In 1994, Boone played the title role in The Will Rogers Follies in Branson, Missouri. In 1997, he released In a Metal Mood: No More Mr. Nice Guy, a collection of heavy metal covers. To promote it, he appeared at the American Music Awards in black leather, which resulted in his dismissal from Gospel America, a TV show on the Trinity Broadcasting Network. After a special appearance on TBN with the president of the network, Paul Crouch, and his pastor, Jack Hayford, his explanation of the leather outfit being a "parody of himself" was accepted. TBN reinstated him, and Gospel America returned on air.
In 2003, the Nashville Gospel Music Association recognized his gospel career by inducting him into the Gospel Music Hall of Fame. In 2006, Boone released We Are Family: R&B Classics, featuring cover versions of 11 R&B hits, including the title track, plus "Papa's Got A Brand New Bag", "Soul Man", "Get Down Tonight", "A Woman Needs Love", and six other classics.

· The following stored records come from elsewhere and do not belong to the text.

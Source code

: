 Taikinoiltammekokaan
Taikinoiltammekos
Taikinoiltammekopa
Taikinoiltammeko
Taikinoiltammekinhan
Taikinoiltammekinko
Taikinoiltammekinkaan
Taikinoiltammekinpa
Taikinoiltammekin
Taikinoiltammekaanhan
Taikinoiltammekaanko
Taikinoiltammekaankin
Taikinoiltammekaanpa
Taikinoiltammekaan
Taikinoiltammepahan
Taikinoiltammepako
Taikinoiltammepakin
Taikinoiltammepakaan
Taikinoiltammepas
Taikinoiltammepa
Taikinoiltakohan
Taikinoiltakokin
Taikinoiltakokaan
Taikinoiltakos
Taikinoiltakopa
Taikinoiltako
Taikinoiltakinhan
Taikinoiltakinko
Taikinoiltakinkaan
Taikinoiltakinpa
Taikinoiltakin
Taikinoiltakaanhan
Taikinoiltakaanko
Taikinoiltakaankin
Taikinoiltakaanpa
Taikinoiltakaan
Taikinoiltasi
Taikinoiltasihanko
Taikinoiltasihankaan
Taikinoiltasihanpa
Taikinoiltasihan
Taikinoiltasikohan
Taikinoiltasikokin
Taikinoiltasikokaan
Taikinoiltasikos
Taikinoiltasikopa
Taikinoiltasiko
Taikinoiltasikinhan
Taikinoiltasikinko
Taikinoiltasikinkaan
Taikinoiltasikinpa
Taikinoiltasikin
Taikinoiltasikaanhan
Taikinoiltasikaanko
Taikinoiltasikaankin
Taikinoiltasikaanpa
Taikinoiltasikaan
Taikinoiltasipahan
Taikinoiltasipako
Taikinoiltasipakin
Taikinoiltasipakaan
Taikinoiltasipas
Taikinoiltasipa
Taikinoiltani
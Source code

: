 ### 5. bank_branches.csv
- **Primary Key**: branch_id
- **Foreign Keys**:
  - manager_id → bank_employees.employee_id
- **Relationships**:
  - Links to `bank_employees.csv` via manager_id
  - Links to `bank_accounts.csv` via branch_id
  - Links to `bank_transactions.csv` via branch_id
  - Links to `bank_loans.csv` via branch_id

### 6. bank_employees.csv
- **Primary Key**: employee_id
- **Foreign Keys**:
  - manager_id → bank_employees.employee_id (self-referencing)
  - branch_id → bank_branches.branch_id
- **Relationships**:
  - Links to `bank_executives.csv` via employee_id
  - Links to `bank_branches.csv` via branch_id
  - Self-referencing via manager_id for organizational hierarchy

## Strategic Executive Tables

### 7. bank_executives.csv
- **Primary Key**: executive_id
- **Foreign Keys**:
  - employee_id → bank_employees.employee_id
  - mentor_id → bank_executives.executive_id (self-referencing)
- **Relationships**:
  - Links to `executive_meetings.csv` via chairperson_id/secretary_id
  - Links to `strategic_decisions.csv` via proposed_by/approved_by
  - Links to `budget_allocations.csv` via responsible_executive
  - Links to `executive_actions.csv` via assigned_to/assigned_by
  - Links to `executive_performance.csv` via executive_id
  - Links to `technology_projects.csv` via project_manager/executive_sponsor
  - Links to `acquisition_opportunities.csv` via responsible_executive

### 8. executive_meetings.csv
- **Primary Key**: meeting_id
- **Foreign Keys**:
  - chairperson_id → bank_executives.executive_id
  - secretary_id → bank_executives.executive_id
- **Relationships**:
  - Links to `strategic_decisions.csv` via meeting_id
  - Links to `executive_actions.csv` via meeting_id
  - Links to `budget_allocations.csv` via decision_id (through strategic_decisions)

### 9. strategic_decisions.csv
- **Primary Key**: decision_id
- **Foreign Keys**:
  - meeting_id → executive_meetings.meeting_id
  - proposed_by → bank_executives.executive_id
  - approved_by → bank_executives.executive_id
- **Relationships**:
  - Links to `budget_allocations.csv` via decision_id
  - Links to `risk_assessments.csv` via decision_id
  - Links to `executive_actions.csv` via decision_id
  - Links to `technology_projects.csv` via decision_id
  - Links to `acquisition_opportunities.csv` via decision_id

In 2010, plans were announced for the Pat Boone Family Theater at Broadway at the Beach in Myrtle Beach, South Carolina, but the attraction was never built.

In 2011, Boone acted as spokesperson for Security One Lending, a reverse mortgage company. He has also acted as a spokesperson for Swiss America Trading Corporation, a broker of gold and silver coins that warns of "America's Economic Collapse".

In 2023, Boone was a guest vocalist on Born to Be Wild, an album by Ann-Margret, for a duet, "Teach Me Tonight". The following year, at 90, he released a single, "Where Did America Go?"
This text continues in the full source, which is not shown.